* _TASK TO COMPLETE_: All of the data should be repeated exactly; pictures are not part of the copy.

* _INPUT RECORDS_:
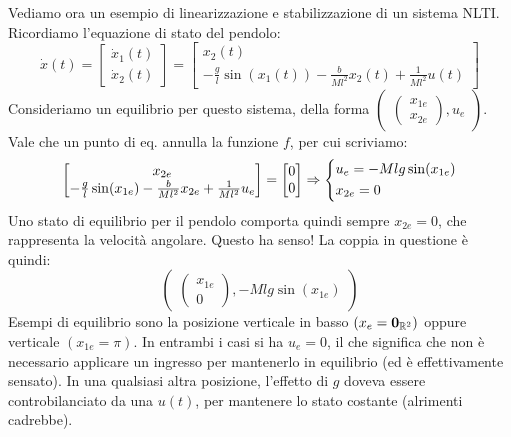 \documentclass[a4paper]{report}
\begin{document}
\begin{esem}
	Vediamo ora un esempio di linearizzazione e stabilizzazione di un sistema NLTI. Ricordiamo l'equazione di stato del pendolo:
	\begin{equation*}
		\dot x(t) = \begin{bmatrix}
			\dot x_1(t) \\ \dot x_2 (t)
	\end{bmatrix} = \begin{bmatrix}
		x_2(t)\\
		-\frac{g}{l} \sin(x_1(t)) - \frac{b}{Ml^2} x_2(t) + \frac{1}{Ml^2}u(t)
	\end{bmatrix}
	\end{equation*}
	Consideriamo un equilibrio per questo sistema, della forma $\begin{pmatrix}\begin{pmatrix}
		x_{1e} \\ x_{2e}
	\end{pmatrix}, u_e
	\end{pmatrix}$. Vale che un punto di eq. annulla la funzione $f$, per cui scriviamo:
	\begin{equation*}
	\begin{bmatrix}
		x_{2e}\\
		-\frac{g}{l} \sin(x_{1e}) - \frac{b}{Ml^2} x_{2e} + \frac{1}{Ml^2}u_e
	\end{bmatrix} = \begin{bmatrix}
		0 \\ 0 
	\end{bmatrix} \Rightarrow \begin{dcases}
	u_e = - Mlg \sin(x_{1e})\\
		x_{2e} = 0
	\end{dcases}
	\end{equation*}
	Uno stato di equilibrio per il pendolo comporta quindi sempre $x_{2e} = 0$, che rappresenta la velocità angolare. Questo ha senso! La coppia in questione è quindi:
	\begin{equation*}
	\begin{pmatrix}
	\begin{pmatrix}
			x_{1e} \\ 0
	\end{pmatrix}, -Mlg\sin(x_{1e})
	\end{pmatrix}
	\end{equation*}
	Esempi di equilibrio sono la posizione verticale in basso $(x_e = \mathbf{0}_{\mathbb{R}^2})$ oppure verticale $(x_{1e} = \pi)$. In entrambi i casi si ha $u_e = 0$, il che significa che non è necessario applicare un ingresso per mantenerlo in equilibrio (ed è effettivamente sensato). In una qualsiasi altra posizione, l'effetto di $g$ doveva essere controbilanciato da una $u(t)$, per mantenere lo stato costante (alrimenti cadrebbe).

\end{esem}
\end{document}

* _SOLUTION FOR THIS TASK_:
 \documentclass[a4paper]{report}
\begin{document}
\begin{esem}
	Vediamo ora un esempio di linearizzazione e stabilizzazione di un sistema NLTI. Ricordiamo l'equazione di stato del pendolo:
	\begin{equation*}
		\dot x(t) = \begin{bmatrix}
			\dot x_1(t) \\ \dot x_2 (t)
	\end{bmatrix} = \begin{bmatrix}
		x_2(t)\\
		-\frac{g}{l} \sin(x_1(t)) - \frac{b}{Ml^2} x_2(t) + \frac{1}{Ml^2}u(t)
	\end{bmatrix}
	\end{equation*}
	Consideriamo un equilibrio per questo sistema, della forma $\begin{pmatrix}\begin{pmatrix}
		x_{1e} \\ x_{2e}
	\end{pmatrix}, u_e
	\end{pmatrix}$. Vale che un punto di eq. annulla la funzione $f$, per cui scriviamo:
	\begin{equation*}
	\begin{bmatrix}
		x_{2e}\\
		-\frac{g}{l} \sin(x_{1e}) - \frac{b}{Ml^2} x_{2e} + \frac{1}{Ml^2}u_e
	\end{bmatrix} = \begin{bmatrix}
		0 \\ 0 
	\end{bmatrix} \Rightarrow \begin{dcases}
	u_e = - Mlg \sin(x_{1e})\\
		x_{2e} = 0
	\end{dcases}
	\end{equation*}
	Uno stato di equilibrio per il pendolo comporta quindi sempre $x_{2e} = 0$, che rappresenta la velocità angolare. Questo ha senso! La coppia in questione è quindi:
	\begin{equation*}
	\begin{pmatrix}
	\begin{pmatrix}
			x_{1e} \\ 0
	\end{pmatrix}, -Mlg\sin(x_{1e})
	\end{pmatrix}
	\end{equation*}
	Esempi di equilibrio sono la posizione verticale in basso $(x_e = \mathbf{0}_{\mathbb{R}^2})$ oppure verticale $(x_{1e} = \pi)$. In entrambi i casi si ha $u_e = 0$, il che significa che non è necessario applicare un ingresso per mantenerlo in equilibrio (ed è effettivamente sensato). In una qualsiasi altra posizione, l'effetto di $g$ doveva essere controbilanciato da una $u(t)$, per mantenere lo stato costante (alrimenti cadrebbe).

\end{esem}
\end{document}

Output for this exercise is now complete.